DATA Start Marker

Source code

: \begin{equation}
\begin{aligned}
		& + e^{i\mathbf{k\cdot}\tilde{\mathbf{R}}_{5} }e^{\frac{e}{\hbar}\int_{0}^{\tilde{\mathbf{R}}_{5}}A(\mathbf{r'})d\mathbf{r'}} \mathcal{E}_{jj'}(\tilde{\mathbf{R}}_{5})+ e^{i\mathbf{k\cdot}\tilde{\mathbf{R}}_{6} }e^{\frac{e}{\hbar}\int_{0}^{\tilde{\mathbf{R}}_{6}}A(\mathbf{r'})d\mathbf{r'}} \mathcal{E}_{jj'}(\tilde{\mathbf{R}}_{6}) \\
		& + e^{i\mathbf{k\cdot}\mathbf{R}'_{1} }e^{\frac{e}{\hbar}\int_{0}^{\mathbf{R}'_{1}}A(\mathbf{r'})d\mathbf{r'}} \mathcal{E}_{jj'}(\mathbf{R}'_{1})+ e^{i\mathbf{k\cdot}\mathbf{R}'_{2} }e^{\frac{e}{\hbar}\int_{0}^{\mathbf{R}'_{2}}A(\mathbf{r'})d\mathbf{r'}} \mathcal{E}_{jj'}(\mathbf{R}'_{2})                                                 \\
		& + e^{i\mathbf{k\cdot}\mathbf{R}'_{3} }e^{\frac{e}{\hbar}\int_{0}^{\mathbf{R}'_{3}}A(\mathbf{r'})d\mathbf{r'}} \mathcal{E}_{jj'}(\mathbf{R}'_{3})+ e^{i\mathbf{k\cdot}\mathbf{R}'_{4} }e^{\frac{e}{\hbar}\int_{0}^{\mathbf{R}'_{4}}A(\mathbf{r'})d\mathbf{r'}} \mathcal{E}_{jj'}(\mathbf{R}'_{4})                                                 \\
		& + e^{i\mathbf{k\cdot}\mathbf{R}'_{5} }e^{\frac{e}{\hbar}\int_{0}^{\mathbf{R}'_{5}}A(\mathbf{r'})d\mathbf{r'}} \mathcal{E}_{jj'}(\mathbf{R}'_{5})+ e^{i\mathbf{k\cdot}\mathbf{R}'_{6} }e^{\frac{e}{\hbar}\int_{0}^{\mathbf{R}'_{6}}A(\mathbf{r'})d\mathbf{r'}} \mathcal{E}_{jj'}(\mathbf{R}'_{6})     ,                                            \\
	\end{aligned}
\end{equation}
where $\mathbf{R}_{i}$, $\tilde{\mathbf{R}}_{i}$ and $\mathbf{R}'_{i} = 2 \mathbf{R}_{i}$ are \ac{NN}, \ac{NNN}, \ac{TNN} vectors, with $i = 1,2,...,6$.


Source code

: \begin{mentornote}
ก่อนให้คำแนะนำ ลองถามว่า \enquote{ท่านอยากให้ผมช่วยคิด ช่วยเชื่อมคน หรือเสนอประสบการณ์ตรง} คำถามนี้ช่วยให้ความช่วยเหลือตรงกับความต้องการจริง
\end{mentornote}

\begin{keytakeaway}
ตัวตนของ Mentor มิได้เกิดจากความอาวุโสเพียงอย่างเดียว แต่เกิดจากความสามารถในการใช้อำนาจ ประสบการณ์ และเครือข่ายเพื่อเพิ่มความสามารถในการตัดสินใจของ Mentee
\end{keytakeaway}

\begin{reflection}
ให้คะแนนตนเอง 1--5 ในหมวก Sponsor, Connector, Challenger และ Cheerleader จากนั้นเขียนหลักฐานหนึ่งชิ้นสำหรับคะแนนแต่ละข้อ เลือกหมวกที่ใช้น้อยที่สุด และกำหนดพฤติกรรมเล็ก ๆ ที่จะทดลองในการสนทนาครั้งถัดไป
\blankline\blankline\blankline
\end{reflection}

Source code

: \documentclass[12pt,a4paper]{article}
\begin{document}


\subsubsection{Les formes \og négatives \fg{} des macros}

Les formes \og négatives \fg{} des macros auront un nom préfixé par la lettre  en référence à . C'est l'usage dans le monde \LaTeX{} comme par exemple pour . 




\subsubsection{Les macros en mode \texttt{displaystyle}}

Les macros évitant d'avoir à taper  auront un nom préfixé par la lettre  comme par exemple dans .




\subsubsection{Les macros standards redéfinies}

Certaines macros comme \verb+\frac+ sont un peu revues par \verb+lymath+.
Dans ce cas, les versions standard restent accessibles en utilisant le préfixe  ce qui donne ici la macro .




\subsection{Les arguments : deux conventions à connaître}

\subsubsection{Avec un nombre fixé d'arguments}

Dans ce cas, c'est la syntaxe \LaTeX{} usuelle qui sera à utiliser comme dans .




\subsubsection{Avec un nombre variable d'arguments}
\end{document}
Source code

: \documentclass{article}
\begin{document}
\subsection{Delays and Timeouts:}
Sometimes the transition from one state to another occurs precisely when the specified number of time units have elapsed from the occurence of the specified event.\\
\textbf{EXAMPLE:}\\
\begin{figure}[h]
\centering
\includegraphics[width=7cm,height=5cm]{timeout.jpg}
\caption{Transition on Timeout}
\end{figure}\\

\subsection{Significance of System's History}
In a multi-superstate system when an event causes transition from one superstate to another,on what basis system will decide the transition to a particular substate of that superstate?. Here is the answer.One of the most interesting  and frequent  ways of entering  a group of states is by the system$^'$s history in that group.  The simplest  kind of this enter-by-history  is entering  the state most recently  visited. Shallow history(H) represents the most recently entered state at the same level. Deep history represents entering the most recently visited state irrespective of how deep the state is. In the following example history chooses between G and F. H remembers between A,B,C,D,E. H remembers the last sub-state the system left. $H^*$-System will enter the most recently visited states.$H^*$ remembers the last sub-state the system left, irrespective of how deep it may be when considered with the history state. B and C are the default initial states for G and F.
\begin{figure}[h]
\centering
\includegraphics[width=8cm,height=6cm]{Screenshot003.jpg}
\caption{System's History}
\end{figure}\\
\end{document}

DATA End Marker

Your task is to restate every record exactly.

ANSWER AREA =>
Source code

: \begin{equation}
\begin{aligned}
		& + e^{i\mathbf{k\cdot}\tilde{\mathbf{R}}_{5} }e^{\frac{e}{\hbar}\int_{0}^{\tilde{\mathbf{R}}_{5}}A(\mathbf{r'})d\mathbf{r'}} \mathcal{E}_{jj'}(\tilde{\mathbf{R}}_{5})+ e^{i\mathbf{k\cdot}\tilde{\mathbf{R}}_{6} }e^{\frac{e}{\hbar}\int_{0}^{\tilde{\mathbf{R}}_{6}}A(\mathbf{r'})d\mathbf{r'}} \mathcal{E}_{jj'}(\tilde{\mathbf{R}}_{6}) \\
		& + e^{i\mathbf{k\cdot}\mathbf{R}'_{1} }e^{\frac{e}{\hbar}\int_{0}^{\mathbf{R}'_{1}}A(\mathbf{r'})d\mathbf{r'}} \mathcal{E}_{jj'}(\mathbf{R}'_{1})+ e^{i\mathbf{k\cdot}\mathbf{R}'_{2} }e^{\frac{e}{\hbar}\int_{0}^{\mathbf{R}'_{2}}A(\mathbf{r'})d\mathbf{r'}} \mathcal{E}_{jj'}(\mathbf{R}'_{2})                                                 \\
		& + e^{i\mathbf{k\cdot}\mathbf{R}'_{3} }e^{\frac{e}{\hbar}\int_{0}^{\mathbf{R}'_{3}}A(\mathbf{r'})d\mathbf{r'}} \mathcal{E}_{jj'}(\mathbf{R}'_{3})+ e^{i\mathbf{k\cdot}\mathbf{R}'_{4} }e^{\frac{e}{\hbar}\int_{0}^{\mathbf{R}'_{4}}A(\mathbf{r'})d\mathbf{r'}} \mathcal{E}_{jj'}(\mathbf{R}'_{4})                                                 \\
		& + e^{i\mathbf{k\cdot}\mathbf{R}'_{5} }e^{\frac{e}{\hbar}\int_{0}^{\mathbf{R}'_{5}}A(\mathbf{r'})d\mathbf{r'}} \mathcal{E}_{jj'}(\mathbf{R}'_{5})+ e^{i\mathbf{k\cdot}\mathbf{R}'_{6} }e^{\frac{e}{\hbar}\int_{0}^{\mathbf{R}'_{6}}A(\mathbf{r'})d\mathbf{r'}} \mathcal{E}_{jj'}(\mathbf{R}'_{6})     ,                                            \\
	\end{aligned}
\end{equation}
where $\mathbf{R}_{i}$, $\tilde{\mathbf{R}}_{i}$ and $\mathbf{R}'_{i} = 2 \mathbf{R}_{i}$ are \ac{NN}, \ac{NNN}, \ac{TNN} vectors, with $i = 1,2,...,6$.


Source code

: \begin{mentornote}
ก่อนให้คำแนะนำ ลองถามว่า \enquote{ท่านอยากให้ผมช่วยคิด ช่วยเชื่อมคน หรือเสนอประสบการณ์ตรง} คำถามนี้ช่วยให้ความช่วยเหลือตรงกับความต้องการจริง
\end{mentornote}

\begin{keytakeaway}
ตัวตนของ Mentor มิได้เกิดจากความอาวุโสเพียงอย่างเดียว แต่เกิดจากความสามารถในการใช้อำนาจ ประสบการณ์ และเครือข่ายเพื่อเพิ่มความสามารถในการตัดสินใจของ Mentee
\end{keytakeaway}

\begin{reflection}
ให้คะแนนตนเอง 1--5 ในหมวก Sponsor, Connector, Challenger และ Cheerleader จากนั้นเขียนหลักฐานหนึ่งชิ้นสำหรับคะแนนแต่ละข้อ เลือกหมวกที่ใช้น้อยที่สุด และกำหนดพฤติกรรมเล็ก ๆ ที่จะทดลองในการสนทนาครั้งถัดไป
\blankline\blankline\blankline
\end{reflection}

Source code

: \documentclass[12pt,a4paper]{article}
\begin{document}


\subsubsection{Les formes \og négatives \fg{} des macros}

Les formes \og négatives \fg{} des macros auront un nom préfixé par la lettre  en référence à . C'est l'usage dans le monde \LaTeX{} comme par exemple pour . 




\subsubsection{Les macros en mode \texttt{displaystyle}}

Les macros évitant d'avoir à taper  auront un nom préfixé par la lettre  comme par exemple dans .




\subsubsection{Les macros standards redéfinies}

Certaines macros comme \verb+\frac+ sont un peu revues par \verb+lymath+.
Dans ce cas, les versions standard restent accessibles en utilisant le préfixe  ce qui donne ici la macro .




\subsection{Les arguments : deux conventions à connaître}

\subsubsection{Avec un nombre fixé d'arguments}

Dans ce cas, c'est la syntaxe \LaTeX{} usuelle qui sera à utiliser comme dans .




\subsubsection{Avec un nombre variable d'arguments}
\end{document}
Source code

: \documentclass{article}
\begin{document}
\subsection{Delays and Timeouts:}
Sometimes the transition from one state to another occurs precisely when the specified number of time units have elapsed from the occurence of the specified event.\\
\textbf{EXAMPLE:}\\
\begin{figure}[h]
\centering
\includegraphics[width=7cm,height=5cm]{timeout.jpg}
\caption{Transition on Timeout}
\end{figure}\\

\subsection{Significance of System's History}
In a multi-superstate system when an event causes transition from one superstate to another,on what basis system will decide the transition to a particular substate of that superstate?. Here is the answer.One of the most interesting  and frequent  ways of entering  a group of states is by the system$^'$s history in that group.  The simplest  kind of this enter-by-history  is entering  the state most recently  visited. Shallow history(H) represents the most recently entered state at the same level. Deep history represents entering the most recently visited state irrespective of how deep the state is. In the following example history chooses between G and F. H remembers between A,B,C,D,E. H remembers the last sub-state the system left. $H^*$-System will enter the most recently visited states.$H^*$ remembers the last sub-state the system left, irrespective of how deep it may be when considered with the history state. B and C are the default initial states for G and F.
\begin{figure}[h]
\centering
\includegraphics[width=8cm,height=6cm]{Screenshot003.jpg}
\caption{System's History}
\end{figure}\\
\end{document}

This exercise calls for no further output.